Une porte-parole de la Commission européenne a précisé que la lettre de mise en demeure serait envoyée jeudi aux autorités polonaises. Bruxelles a décidé de sévir malgré l'annonce vendredi par le président polonais Andrzej Duda d'un amendement modifiant partiellement la loi instaurant cette commission spéciale, à l'approche des élections législatives de l'automne.
Cette instance est accusée de cibler le chef de la principale formation de l'opposition, Plateforme civique (PO), Donald Tusk, ancien Premier ministre polonais et ex-président du Conseil européen. Ce dernier est la bête noire du parti populiste conservateur Droit et Justice (PiS) au pouvoir.
La Commission européenne et les Etats-Unis avaient exprimé leur 'préoccupation' la semaine dernière à propos de la création de cette instance. Le département d'Etat a estimé qu'elle 'pourrait être utilisée de manière abusive pour interférer avec des élections libres et équitables en Pologne'.
Attaque 'sans fondements'
Le commissaire européen à la Justice Didier Reynders avait adressé une lettre au gouvernement polonais pour lui faire part de ses inquiétudes de voir un 'organe administratif capable d'empêcher des individus d'accéder à des fonctions officielles'.
Dans un tweet publié après l'annonce de la commission européenne, le vice-ministre des Affaires étrangères Szymon Szynkowski vel Sek a indiqué qu'après avoir examiné les préoccupations de la Commission européenne, 'nous transmettrons calmement les arguments juridiques et factuels dans cette affaire'.
'Notre objectif est clair: examiner et limiter les influences russes en Pologne et en Europe.

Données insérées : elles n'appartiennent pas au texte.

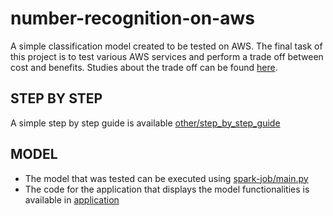 # number-recognition-on-aws

A simple classification model created to be tested on AWS. The final task of this project is to test various AWS services and perform a trade off between cost and benefits.
Studies about the trade off can be found [here](Presentation.pdf).

## **STEP BY STEP**
A simple step by step guide is available [other/step_by_step_guide](other/step_by_step_guide)

## **MODEL**
* The model that was tested can be executed using [spark-job/main.py](spark-job/main.py)
* The code for the application that displays the model functionalities is available in [application](application)
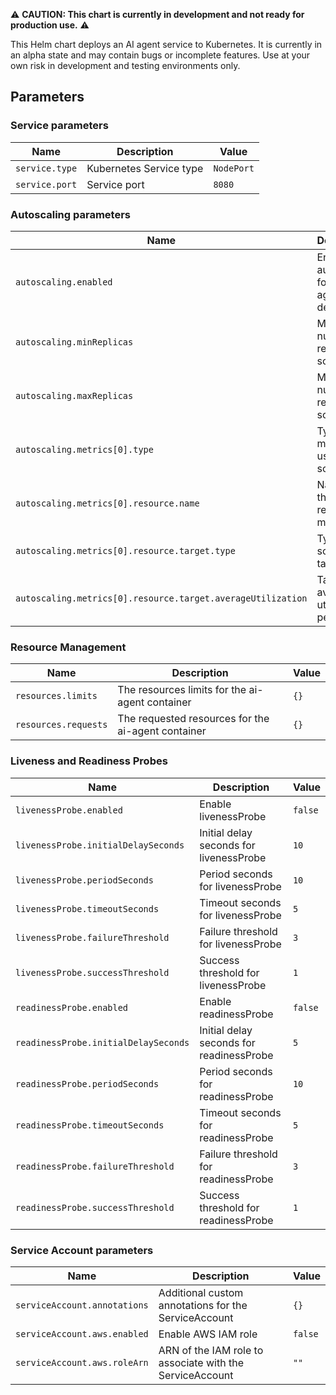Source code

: ⚠️ **CAUTION: This chart is currently in development and not ready for production use.** ⚠️

This Helm chart deploys an AI agent service to Kubernetes. It is currently in an alpha state and may contain bugs or incomplete features. Use at your own risk in development and testing environments only.

## Parameters

### Service parameters

| Name           | Description             | Value      |
| -------------- | ----------------------- | ---------- |
| `service.type` | Kubernetes Service type | `NodePort` |
| `service.port` | Service port            | `8080`     |

### Autoscaling parameters

| Name                                                        | Description                                | Value         |
| ----------------------------------------------------------- | ------------------------------------------ | ------------- |
| `autoscaling.enabled`                                       | Enable autoscaling for ai-agent deployment | `true`        |
| `autoscaling.minReplicas`                                   | Minimum number of replicas to scale back   | `1`           |
| `autoscaling.maxReplicas`                                   | Maximum number of replicas to scale out    | `5`           |
| `autoscaling.metrics[0].type`                               | Type of metric to use for scaling          | `Resource`    |
| `autoscaling.metrics[0].resource.name`                      | Name of the resource to monitor            | `memory`      |
| `autoscaling.metrics[0].resource.target.type`               | Type of scaling target                     | `Utilization` |
| `autoscaling.metrics[0].resource.target.averageUtilization` | Target average utilization percentage      | `80`          |

### Resource Management

| Name                 | Description                                        | Value |
| -------------------- | -------------------------------------------------- | ----- |
| `resources.limits`   | The resources limits for the ai-agent container    | `{}`  |
| `resources.requests` | The requested resources for the ai-agent container | `{}`  |

### Liveness and Readiness Probes

| Name                                 | Description                              | Value   |
| ------------------------------------ | ---------------------------------------- | ------- |
| `livenessProbe.enabled`              | Enable livenessProbe                     | `false` |
| `livenessProbe.initialDelaySeconds`  | Initial delay seconds for livenessProbe  | `10`    |
| `livenessProbe.periodSeconds`        | Period seconds for livenessProbe         | `10`    |
| `livenessProbe.timeoutSeconds`       | Timeout seconds for livenessProbe        | `5`     |
| `livenessProbe.failureThreshold`     | Failure threshold for livenessProbe      | `3`     |
| `livenessProbe.successThreshold`     | Success threshold for livenessProbe      | `1`     |
| `readinessProbe.enabled`             | Enable readinessProbe                    | `false` |
| `readinessProbe.initialDelaySeconds` | Initial delay seconds for readinessProbe | `5`     |
| `readinessProbe.periodSeconds`       | Period seconds for readinessProbe        | `10`    |
| `readinessProbe.timeoutSeconds`      | Timeout seconds for readinessProbe       | `5`     |
| `readinessProbe.failureThreshold`    | Failure threshold for readinessProbe     | `3`     |
| `readinessProbe.successThreshold`    | Success threshold for readinessProbe     | `1`     |

### Service Account parameters

| Name                         | Description                                              | Value   |
| ---------------------------- | -------------------------------------------------------- | ------- |
| `serviceAccount.annotations` | Additional custom annotations for the ServiceAccount     | `{}`    |
| `serviceAccount.aws.enabled` | Enable AWS IAM role                                      | `false` |
| `serviceAccount.aws.roleArn` | ARN of the IAM role to associate with the ServiceAccount | `""`    |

Nous sommes convaincus que cela devrait unir tous les Etats et institutions démocratiques', a-t-il ajouté. Le vice-ministre de la Justice Sebastain Kaleta a quant à lui déclaré que la Commission européenne 'attaquait à nouveau la Pologne sans fondements juridiques'.
Commission 'stalinienne'
En Pologne, cette commission a été qualifiée d''anticonstitutionnelle' et 'stalinienne' par l'opposition et nombre de juristes. Son amendement par le président Duda a été accueilli avec réserve et sarcasme.
Varsovie est en conflit ouvert avec l'UE à propos des questions d'Etat de droit. La Commission a déjà lancé plusieurs procédures d'infraction contre la Pologne à propos de réformes du système judiciaire accusées de saper l'indépendance des juges. Elles ont valu à Varsovie des condamnations par la justice européenne, la dernière datant de lundi. Les autorités polonaises ont été condamnées à quelque 556 millions d'euros de pénalités pour ne pas avoir respecté une décision de la CJUE à ce sujet.